Japan might be able to improve. In recent years, there seems to be an increasing willingness of their top players to head overseas and play in more competitive leagues. This season, their mens national team has six players players abroad (EBEL, VHL/KHL, ECHL, AlpsHL, and Poland), which appears to a record number of domestic pro players playing outside of the Asia League. Last year and the previous year, their U20 team also had 6-7 players playing abroad. At least that's some hopeful signs that the Japanese Hockey Federation is recognizing, or at least will soon wake up to realize, that Japan needs to improve its development systems if it wants to improve its international standing.
South Korea is on a different path though. It will likely take multiple decades before ice hockey makes in-roads there. Korea seems to be where Japan's system was twenty years ago. They have more or less maintained their IIHF ranking since 2018, but it doesn't look like they've been able to maintain any of the development success that they experienced leading up to the Seoul olympics. Since then, they've folded two of their three Asia League teams, they haven't grown the number of registered men's players (still around 130 registered), all of their national team "stars" are 30+ years old, and success of their U18/U20 teams has been stagnant.

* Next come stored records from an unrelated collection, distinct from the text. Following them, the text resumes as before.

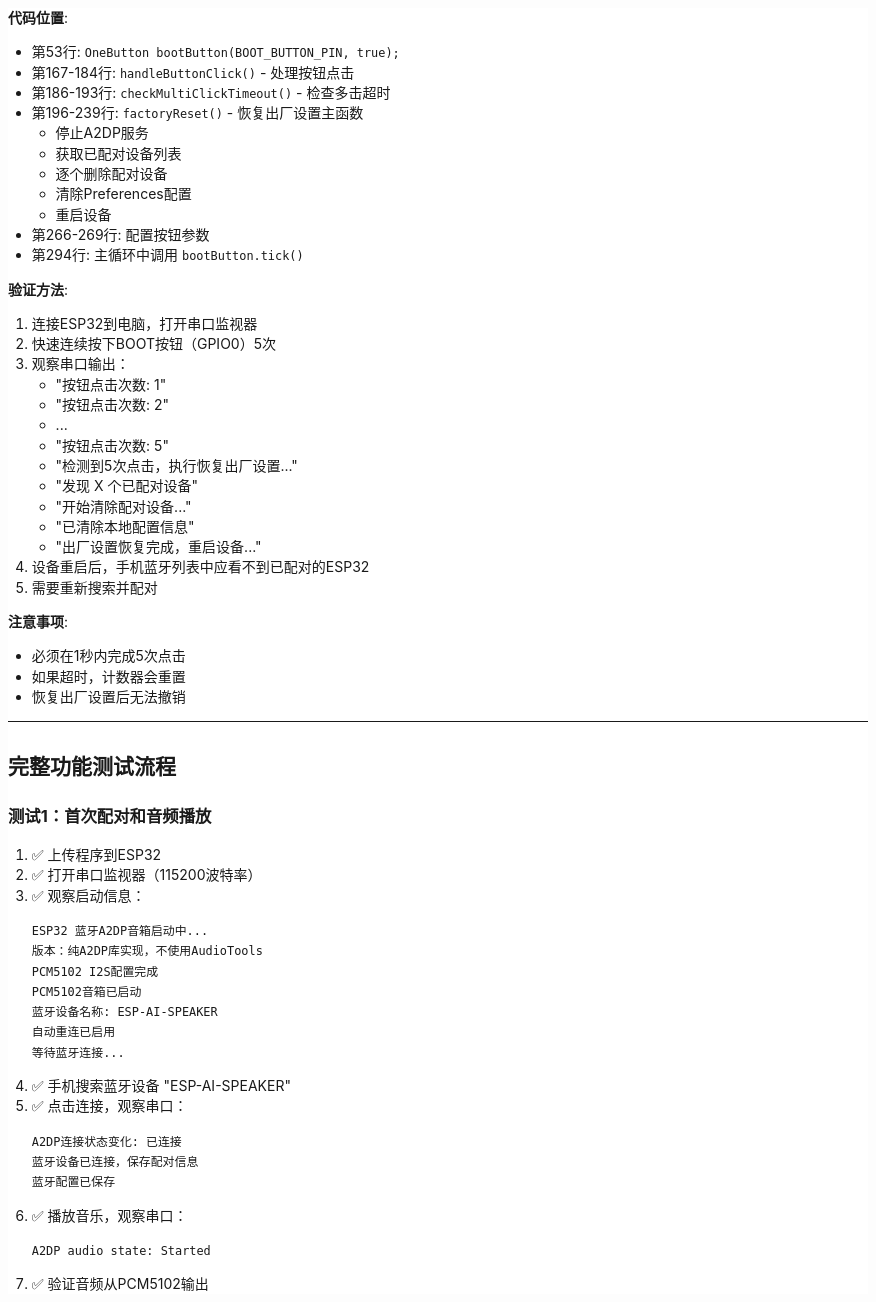 **代码位置**:
- 第53行: `OneButton bootButton(BOOT_BUTTON_PIN, true);`
- 第167-184行: `handleButtonClick()` - 处理按钮点击
- 第186-193行: `checkMultiClickTimeout()` - 检查多击超时
- 第196-239行: `factoryReset()` - 恢复出厂设置主函数
  - 停止A2DP服务
  - 获取已配对设备列表
  - 逐个删除配对设备
  - 清除Preferences配置
  - 重启设备
- 第266-269行: 配置按钮参数
- 第294行: 主循环中调用 `bootButton.tick()`

**验证方法**:
1. 连接ESP32到电脑，打开串口监视器
2. 快速连续按下BOOT按钮（GPIO0）5次
3. 观察串口输出：
   - "按钮点击次数: 1"
   - "按钮点击次数: 2"
   - ...
   - "按钮点击次数: 5"
   - "检测到5次点击，执行恢复出厂设置..."
   - "发现 X 个已配对设备"
   - "开始清除配对设备..."
   - "已清除本地配置信息"
   - "出厂设置恢复完成，重启设备..."
4. 设备重启后，手机蓝牙列表中应看不到已配对的ESP32
5. 需要重新搜索并配对

**注意事项**:
- 必须在1秒内完成5次点击
- 如果超时，计数器会重置
- 恢复出厂设置后无法撤销

---

## 完整功能测试流程

### 测试1：首次配对和音频播放

1. ✅ 上传程序到ESP32
2. ✅ 打开串口监视器（115200波特率）
3. ✅ 观察启动信息：
   ```
   ESP32 蓝牙A2DP音箱启动中...
   版本：纯A2DP库实现，不使用AudioTools
   PCM5102 I2S配置完成
   PCM5102音箱已启动
   蓝牙设备名称: ESP-AI-SPEAKER
   自动重连已启用
   等待蓝牙连接...
   ```
4. ✅ 手机搜索蓝牙设备 "ESP-AI-SPEAKER"
5. ✅ 点击连接，观察串口：
   ```
   A2DP连接状态变化: 已连接
   蓝牙设备已连接，保存配对信息
   蓝牙配置已保存
   ```
6. ✅ 播放音乐，观察串口：
   ```
   A2DP audio state: Started
   ```
7. ✅ 验证音频从PCM5102输出
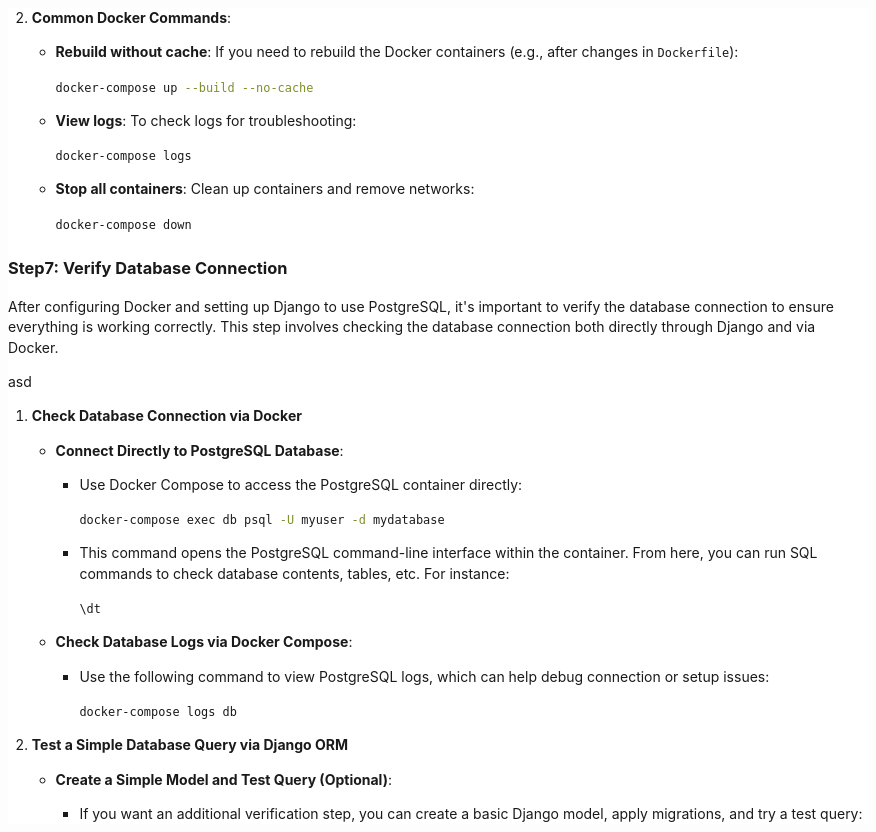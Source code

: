 2. **Common Docker Commands**:

	- **Rebuild without cache**: If you need to rebuild the Docker containers (e.g., after changes in `Dockerfile`):
		```bash
		docker-compose up --build --no-cache
		```

	- **View logs**: To check logs for troubleshooting:
		```bash
		docker-compose logs
		```

	- **Stop all containers**: Clean up containers and remove networks:
		```bash
		docker-compose down
		```

### Step7: Verify Database Connection

After configuring Docker and setting up Django to use PostgreSQL, it's important to verify the database connection to ensure everything is working correctly. This step involves checking the database connection both directly through Django and via Docker.

asd

1. **Check Database Connection via Docker**
	
	- **Connect Directly to PostgreSQL Database**:

		- Use Docker Compose to access the PostgreSQL container directly:
			
			```bash
			docker-compose exec db psql -U myuser -d mydatabase
			```
	
		- This command opens the PostgreSQL command-line interface within the container. From here, you can run SQL commands to check database contents, tables, etc. For instance:
			
			```sql
			\dt
			```
	
	- **Check Database Logs via Docker Compose**:
	
		- Use the following command to view PostgreSQL logs, which can help debug connection or setup issues:
		
			```bash
			docker-compose logs db
			```

1. **Test a Simple Database Query via Django ORM**
	
	- **Create a Simple Model and Test Query (Optional)**:

		- If you want an additional verification step, you can create a basic Django model, apply migrations, and try a test query:
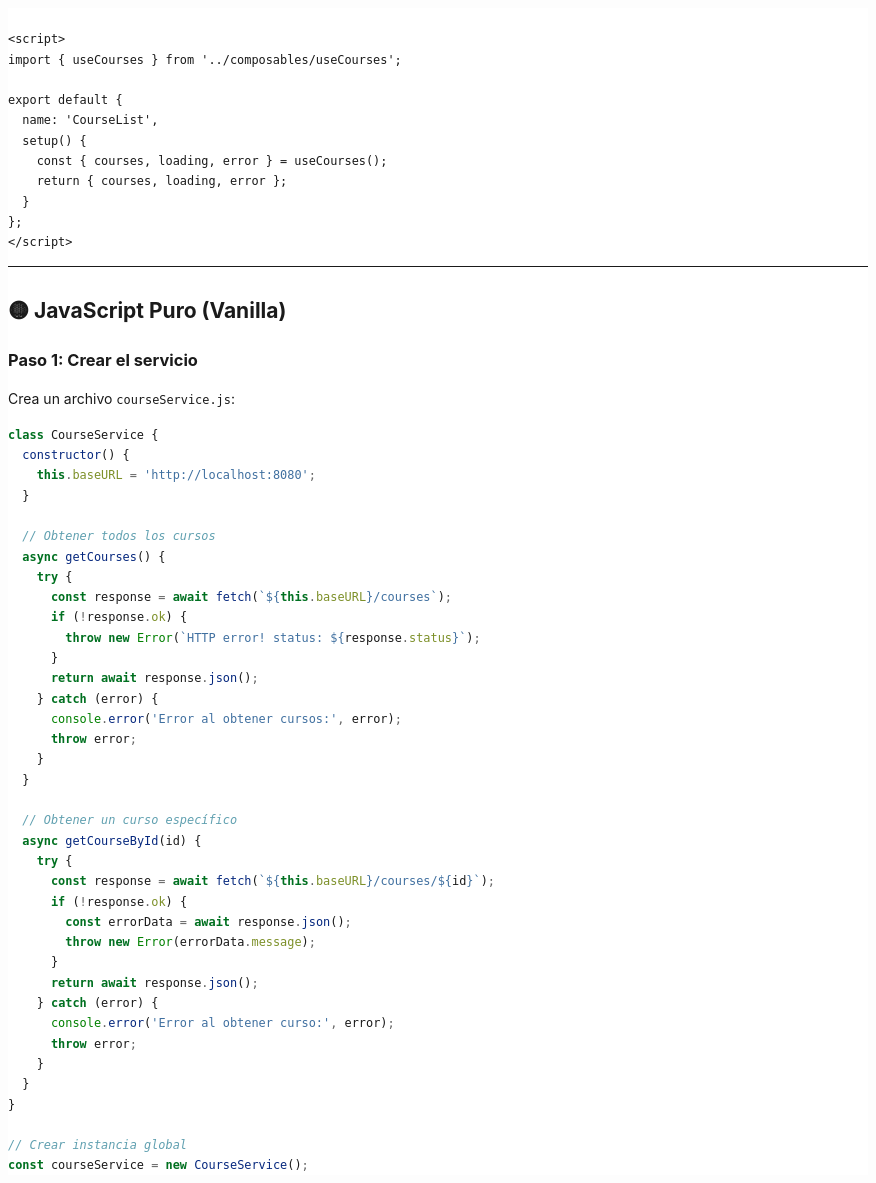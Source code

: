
 ```vue

<script>
import { useCourses } from '../composables/useCourses';

export default {
  name: 'CourseList',
  setup() {
    const { courses, loading, error } = useCourses();
    return { courses, loading, error };
  }
};
</script>
```

---

## 🟡 JavaScript Puro (Vanilla)

### Paso 1: Crear el servicio
Crea un archivo `courseService.js`:

```javascript
class CourseService {
  constructor() {
    this.baseURL = 'http://localhost:8080';
  }

  // Obtener todos los cursos
  async getCourses() {
    try {
      const response = await fetch(`${this.baseURL}/courses`);
      if (!response.ok) {
        throw new Error(`HTTP error! status: ${response.status}`);
      }
      return await response.json();
    } catch (error) {
      console.error('Error al obtener cursos:', error);
      throw error;
    }
  }

  // Obtener un curso específico
  async getCourseById(id) {
    try {
      const response = await fetch(`${this.baseURL}/courses/${id}`);
      if (!response.ok) {
        const errorData = await response.json();
        throw new Error(errorData.message);
      }
      return await response.json();
    } catch (error) {
      console.error('Error al obtener curso:', error);
      throw error;
    }
  }
}

// Crear instancia global
const courseService = new CourseService();
```
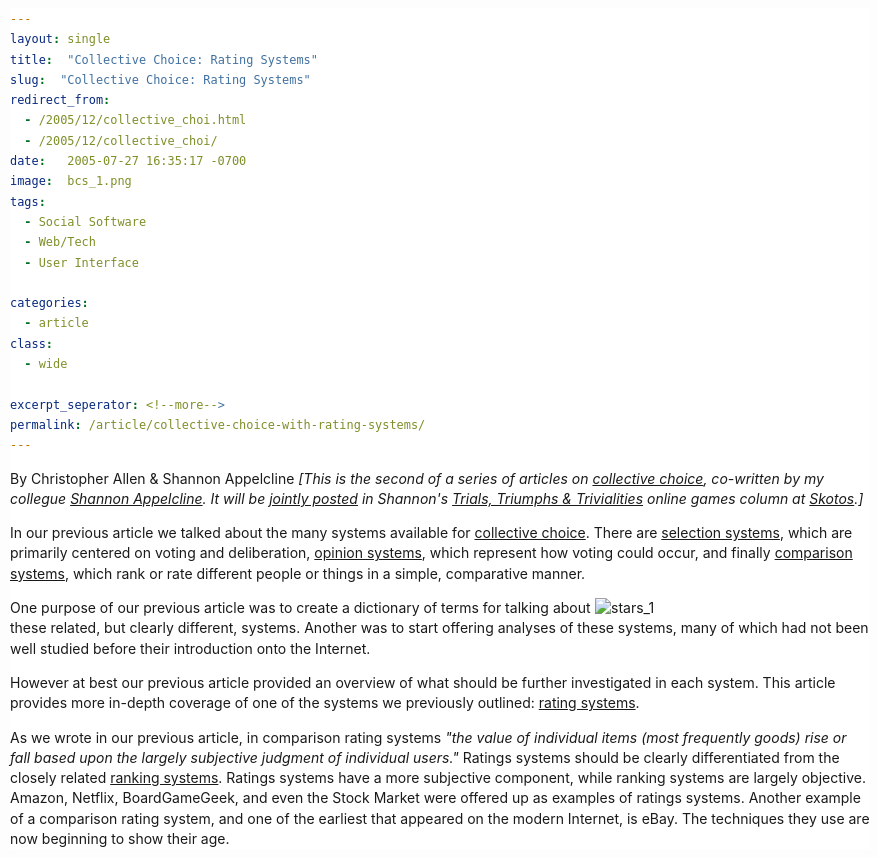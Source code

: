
 ```yaml
---
layout: single
title:  "Collective Choice: Rating Systems"
slug:  "Collective Choice: Rating Systems"
redirect_from:
  - /2005/12/collective_choi.html
  - /2005/12/collective_choi/
date:   2005-07-27 16:35:17 -0700
image:  bcs_1.png
tags: 
  - Social Software
  - Web/Tech
  - User Interface

categories:
  - article
class:
  - wide

excerpt_seperator: <!--more-->
permalink: /article/collective-choice-with-rating-systems/
---
```

<style>
  #writer{
    display: none;
  }
</style>
By Christopher Allen & Shannon Appelcline
_\[This is the second of a series of articles on [collective choice](/2005/12/systems_for_col.html), co-written by my collegue [Shannon Appelcline](http://www.skotos.net/about/staff/shannon_appelcline). It will be [jointly posted](http://www.skotos.net/articles/TTnT_179.phtml) in Shannon's [Trials, Triumphs & Trivialities](http://www.skotos.net/articles/TTnT.shtml) online games column at [Skotos](http://www.skotos.net/).\]_

In our previous article we talked about the many systems available for [collective choice](/2005/12/systems_for_col.html). There are [selection systems](/2005/12/systems_for_col.html#selection_systems), which are primarily centered on voting and deliberation, [opinion systems](/2005/12/systems_for_col.html#opinion_systems), which represent how voting could occur, and finally [comparison systems](/2005/12/systems_for_col.html#comparison_systems), which rank or rate different people or things in a simple, comparative manner.

<a href="https://web.archive.org/web/20080219224023/http://lifewithalacrity.blogs.com/.shared/image.html?/photos/uncategorized/stars_1.gif"><img width="260px" style=" margin-right:15px" align="right"  src="{{ site.url }}{{ site.baseurl }}/assets/images/stars_1.gif" alt="stars_1"/></a>One purpose of our previous article was to create a dictionary of terms for talking about these related, but clearly different, systems. Another was to start offering analyses of these systems, many of which had not been well studied before their introduction onto the Internet.

However at best our previous article provided an overview of what should be further investigated in each system. This article provides more in-depth coverage of one of the systems we previously outlined: [rating systems](/2005/12/systems_for_col.html#rating_systems).

As we wrote in our previous article, in comparison rating systems _"the value of individual items (most frequently goods) rise or fall based upon the largely subjective judgment of individual users."_ Ratings systems should be clearly differentiated from the closely related [ranking systems](/2005/12/systems_for_col.html#ranking_systems). Ratings systems have a more subjective component, while ranking systems are largely objective. Amazon, Netflix, BoardGameGeek, and even the Stock Market were offered up as examples of ratings systems. Another example of a comparison rating system, and one of the earliest that appeared on the modern Internet, is eBay. The techniques they use are now beginning to show their age.
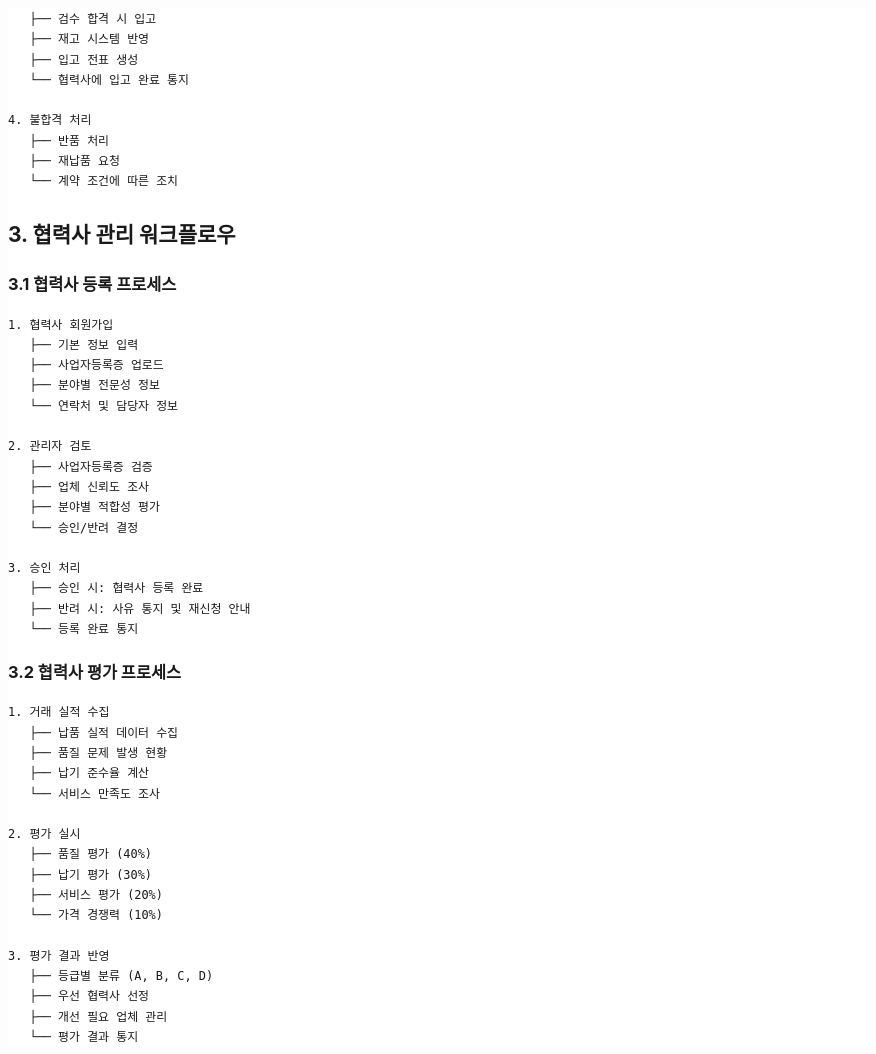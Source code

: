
 ```
   ├── 검수 합격 시 입고
   ├── 재고 시스템 반영
   ├── 입고 전표 생성
   └── 협력사에 입고 완료 통지

4. 불합격 처리
   ├── 반품 처리
   ├── 재납품 요청
   └── 계약 조건에 따른 조치
```

## 3. 협력사 관리 워크플로우

### 3.1 협력사 등록 프로세스
```
1. 협력사 회원가입
   ├── 기본 정보 입력
   ├── 사업자등록증 업로드
   ├── 분야별 전문성 정보
   └── 연락처 및 담당자 정보

2. 관리자 검토
   ├── 사업자등록증 검증
   ├── 업체 신뢰도 조사
   ├── 분야별 적합성 평가
   └── 승인/반려 결정

3. 승인 처리
   ├── 승인 시: 협력사 등록 완료
   ├── 반려 시: 사유 통지 및 재신청 안내
   └── 등록 완료 통지
```

### 3.2 협력사 평가 프로세스
```
1. 거래 실적 수집
   ├── 납품 실적 데이터 수집
   ├── 품질 문제 발생 현황
   ├── 납기 준수율 계산
   └── 서비스 만족도 조사

2. 평가 실시
   ├── 품질 평가 (40%)
   ├── 납기 평가 (30%)
   ├── 서비스 평가 (20%)
   └── 가격 경쟁력 (10%)

3. 평가 결과 반영
   ├── 등급별 분류 (A, B, C, D)
   ├── 우선 협력사 선정
   ├── 개선 필요 업체 관리
   └── 평가 결과 통지
```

On the bright side, they have Jim Paek coaching their international teams and Asia League team, and quite a large number of ice rinks (according to IIHF). On the other hand, their player base is a fraction of the size of neighboring Japan and China, they have an even less cultural connection to ice hockey than Japan (and China to a lesser extent), and Korean youth seem to have more external pressures that drive them away from sports than in Japan and China. IMO, South Korea needs to focus on making ice hockey more appealing to their youth and increase player registration before major improvements to their development systems will be useful. The state of ice hockey in South Korea will likely get worse before it gets better.